WORK INSTRUCTIONS.
Every entry must be duplicated precisely as written.

Entries taken from a collection.

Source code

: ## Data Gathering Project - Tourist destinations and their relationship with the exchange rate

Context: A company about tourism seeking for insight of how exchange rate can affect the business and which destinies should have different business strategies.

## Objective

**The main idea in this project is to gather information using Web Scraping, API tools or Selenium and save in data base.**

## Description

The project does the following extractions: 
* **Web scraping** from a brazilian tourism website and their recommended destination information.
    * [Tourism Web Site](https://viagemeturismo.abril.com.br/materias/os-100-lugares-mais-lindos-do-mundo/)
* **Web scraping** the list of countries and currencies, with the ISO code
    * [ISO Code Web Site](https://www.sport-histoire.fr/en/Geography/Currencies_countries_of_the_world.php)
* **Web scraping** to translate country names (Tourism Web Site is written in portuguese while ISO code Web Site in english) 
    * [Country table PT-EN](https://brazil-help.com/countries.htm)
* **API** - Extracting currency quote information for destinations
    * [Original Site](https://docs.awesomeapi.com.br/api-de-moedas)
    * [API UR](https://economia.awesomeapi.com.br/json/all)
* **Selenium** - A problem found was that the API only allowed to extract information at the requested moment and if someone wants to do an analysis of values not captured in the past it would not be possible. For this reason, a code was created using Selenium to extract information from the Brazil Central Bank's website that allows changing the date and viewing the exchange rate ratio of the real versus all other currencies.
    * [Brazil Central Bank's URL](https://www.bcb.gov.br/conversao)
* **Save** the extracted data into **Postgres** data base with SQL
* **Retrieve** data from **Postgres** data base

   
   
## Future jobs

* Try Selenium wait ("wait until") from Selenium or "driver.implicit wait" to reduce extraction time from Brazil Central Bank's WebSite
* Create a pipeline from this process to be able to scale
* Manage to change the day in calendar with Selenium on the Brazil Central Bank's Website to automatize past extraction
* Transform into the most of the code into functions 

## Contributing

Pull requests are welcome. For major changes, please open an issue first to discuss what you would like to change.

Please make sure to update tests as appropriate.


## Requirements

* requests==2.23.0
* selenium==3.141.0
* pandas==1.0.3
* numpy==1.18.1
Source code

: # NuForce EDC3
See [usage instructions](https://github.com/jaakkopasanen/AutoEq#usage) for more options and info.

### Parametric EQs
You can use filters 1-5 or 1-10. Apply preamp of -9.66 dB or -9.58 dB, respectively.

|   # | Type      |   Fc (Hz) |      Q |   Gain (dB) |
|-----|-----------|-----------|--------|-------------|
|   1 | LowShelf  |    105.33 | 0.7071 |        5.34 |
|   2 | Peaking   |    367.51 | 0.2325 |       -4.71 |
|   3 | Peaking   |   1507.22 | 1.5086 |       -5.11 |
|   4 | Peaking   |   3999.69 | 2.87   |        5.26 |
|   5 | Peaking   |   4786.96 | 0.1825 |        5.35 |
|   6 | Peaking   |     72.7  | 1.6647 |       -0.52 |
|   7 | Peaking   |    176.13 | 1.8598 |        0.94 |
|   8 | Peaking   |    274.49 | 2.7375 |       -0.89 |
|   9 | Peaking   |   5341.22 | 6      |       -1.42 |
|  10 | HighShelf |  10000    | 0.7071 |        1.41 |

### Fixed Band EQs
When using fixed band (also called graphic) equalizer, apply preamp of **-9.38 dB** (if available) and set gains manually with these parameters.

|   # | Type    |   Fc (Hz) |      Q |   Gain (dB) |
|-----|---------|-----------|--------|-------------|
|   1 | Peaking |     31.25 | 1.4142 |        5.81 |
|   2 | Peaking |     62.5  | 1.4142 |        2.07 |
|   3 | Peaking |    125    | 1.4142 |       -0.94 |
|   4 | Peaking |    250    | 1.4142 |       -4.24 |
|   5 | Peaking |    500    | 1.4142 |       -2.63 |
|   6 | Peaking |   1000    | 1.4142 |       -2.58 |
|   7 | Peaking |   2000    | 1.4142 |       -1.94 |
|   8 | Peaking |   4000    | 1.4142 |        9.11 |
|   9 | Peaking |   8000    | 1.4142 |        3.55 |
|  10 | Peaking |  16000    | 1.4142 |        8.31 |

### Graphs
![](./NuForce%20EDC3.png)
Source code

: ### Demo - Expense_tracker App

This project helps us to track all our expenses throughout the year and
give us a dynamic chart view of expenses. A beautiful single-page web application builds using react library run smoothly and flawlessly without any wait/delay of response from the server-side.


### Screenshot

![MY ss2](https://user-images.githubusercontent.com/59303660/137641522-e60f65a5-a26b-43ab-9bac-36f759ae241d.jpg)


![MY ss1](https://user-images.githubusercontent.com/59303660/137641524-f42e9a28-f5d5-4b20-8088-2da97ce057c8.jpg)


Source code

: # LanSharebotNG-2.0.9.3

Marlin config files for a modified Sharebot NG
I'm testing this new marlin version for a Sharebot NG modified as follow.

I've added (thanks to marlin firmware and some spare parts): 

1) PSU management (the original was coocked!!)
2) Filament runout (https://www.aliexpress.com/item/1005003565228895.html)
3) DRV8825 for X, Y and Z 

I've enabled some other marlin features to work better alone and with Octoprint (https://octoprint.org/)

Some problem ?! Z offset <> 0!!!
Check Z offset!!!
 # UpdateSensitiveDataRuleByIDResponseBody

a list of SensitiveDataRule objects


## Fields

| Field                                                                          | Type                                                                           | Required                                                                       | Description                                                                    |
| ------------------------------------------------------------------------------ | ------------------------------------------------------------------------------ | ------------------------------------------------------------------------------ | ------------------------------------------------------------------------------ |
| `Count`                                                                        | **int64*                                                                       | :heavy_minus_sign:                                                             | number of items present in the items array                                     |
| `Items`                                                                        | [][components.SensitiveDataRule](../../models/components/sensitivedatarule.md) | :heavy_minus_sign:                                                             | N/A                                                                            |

SOLVED PROBLEM.
Source code

: ## Data Gathering Project - Tourist destinations and their relationship with the exchange rate

Context: A company about tourism seeking for insight of how exchange rate can affect the business and which destinies should have different business strategies.

## Objective

**The main idea in this project is to gather information using Web Scraping, API tools or Selenium and save in data base.**

## Description

The project does the following extractions: 
* **Web scraping** from a brazilian tourism website and their recommended destination information.
    * [Tourism Web Site](https://viagemeturismo.abril.com.br/materias/os-100-lugares-mais-lindos-do-mundo/)
* **Web scraping** the list of countries and currencies, with the ISO code
    * [ISO Code Web Site](https://www.sport-histoire.fr/en/Geography/Currencies_countries_of_the_world.php)
* **Web scraping** to translate country names (Tourism Web Site is written in portuguese while ISO code Web Site in english) 
    * [Country table PT-EN](https://brazil-help.com/countries.htm)
* **API** - Extracting currency quote information for destinations
    * [Original Site](https://docs.awesomeapi.com.br/api-de-moedas)
    * [API UR](https://economia.awesomeapi.com.br/json/all)
* **Selenium** - A problem found was that the API only allowed to extract information at the requested moment and if someone wants to do an analysis of values not captured in the past it would not be possible. For this reason, a code was created using Selenium to extract information from the Brazil Central Bank's website that allows changing the date and viewing the exchange rate ratio of the real versus all other currencies.
    * [Brazil Central Bank's URL](https://www.bcb.gov.br/conversao)
* **Save** the extracted data into **Postgres** data base with SQL
* **Retrieve** data from **Postgres** data base

   
   
## Future jobs

* Try Selenium wait ("wait until") from Selenium or "driver.implicit wait" to reduce extraction time from Brazil Central Bank's WebSite
* Create a pipeline from this process to be able to scale
* Manage to change the day in calendar with Selenium on the Brazil Central Bank's Website to automatize past extraction
* Transform into the most of the code into functions 

## Contributing

Pull requests are welcome. For major changes, please open an issue first to discuss what you would like to change.

Please make sure to update tests as appropriate.


## Requirements

* requests==2.23.0
* selenium==3.141.0
* pandas==1.0.3
* numpy==1.18.1
Source code

: # NuForce EDC3
See [usage instructions](https://github.com/jaakkopasanen/AutoEq#usage) for more options and info.

### Parametric EQs
You can use filters 1-5 or 1-10. Apply preamp of -9.66 dB or -9.58 dB, respectively.

|   # | Type      |   Fc (Hz) |      Q |   Gain (dB) |
|-----|-----------|-----------|--------|-------------|
|   1 | LowShelf  |    105.33 | 0.7071 |        5.34 |
|   2 | Peaking   |    367.51 | 0.2325 |       -4.71 |
|   3 | Peaking   |   1507.22 | 1.5086 |       -5.11 |
|   4 | Peaking   |   3999.69 | 2.87   |        5.26 |
|   5 | Peaking   |   4786.96 | 0.1825 |        5.35 |
|   6 | Peaking   |     72.7  | 1.6647 |       -0.52 |
|   7 | Peaking   |    176.13 | 1.8598 |        0.94 |
|   8 | Peaking   |    274.49 | 2.7375 |       -0.89 |
|   9 | Peaking   |   5341.22 | 6      |       -1.42 |
|  10 | HighShelf |  10000    | 0.7071 |        1.41 |

### Fixed Band EQs
When using fixed band (also called graphic) equalizer, apply preamp of **-9.38 dB** (if available) and set gains manually with these parameters.

|   # | Type    |   Fc (Hz) |      Q |   Gain (dB) |
|-----|---------|-----------|--------|-------------|
|   1 | Peaking |     31.25 | 1.4142 |        5.81 |
|   2 | Peaking |     62.5  | 1.4142 |        2.07 |
|   3 | Peaking |    125    | 1.4142 |       -0.94 |
|   4 | Peaking |    250    | 1.4142 |       -4.24 |
|   5 | Peaking |    500    | 1.4142 |       -2.63 |
|   6 | Peaking |   1000    | 1.4142 |       -2.58 |
|   7 | Peaking |   2000    | 1.4142 |       -1.94 |
|   8 | Peaking |   4000    | 1.4142 |        9.11 |
|   9 | Peaking |   8000    | 1.4142 |        3.55 |
|  10 | Peaking |  16000    | 1.4142 |        8.31 |

### Graphs
![](./NuForce%20EDC3.png)
Source code

: ### Demo - Expense_tracker App

This project helps us to track all our expenses throughout the year and
give us a dynamic chart view of expenses. A beautiful single-page web application builds using react library run smoothly and flawlessly without any wait/delay of response from the server-side.


### Screenshot

![MY ss2](https://user-images.githubusercontent.com/59303660/137641522-e60f65a5-a26b-43ab-9bac-36f759ae241d.jpg)


![MY ss1](https://user-images.githubusercontent.com/59303660/137641524-f42e9a28-f5d5-4b20-8088-2da97ce057c8.jpg)


Source code

: # LanSharebotNG-2.0.9.3

Marlin config files for a modified Sharebot NG
I'm testing this new marlin version for a Sharebot NG modified as follow.

I've added (thanks to marlin firmware and some spare parts): 

1) PSU management (the original was coocked!!)
2) Filament runout (https://www.aliexpress.com/item/1005003565228895.html)
3) DRV8825 for X, Y and Z 

I've enabled some other marlin features to work better alone and with Octoprint (https://octoprint.org/)

Some problem ?! Z offset <> 0!!!
Check Z offset!!!
 # UpdateSensitiveDataRuleByIDResponseBody

a list of SensitiveDataRule objects


## Fields

| Field                                                                          | Type                                                                           | Required                                                                       | Description                                                                    |
| ------------------------------------------------------------------------------ | ------------------------------------------------------------------------------ | ------------------------------------------------------------------------------ | ------------------------------------------------------------------------------ |
| `Count`                                                                        | **int64*                                                                       | :heavy_minus_sign:                                                             | number of items present in the items array                                     |
| `Items`                                                                        | [][components.SensitiveDataRule](../../models/components/sensitivedatarule.md) | :heavy_minus_sign:                                                             | N/A                                                                            |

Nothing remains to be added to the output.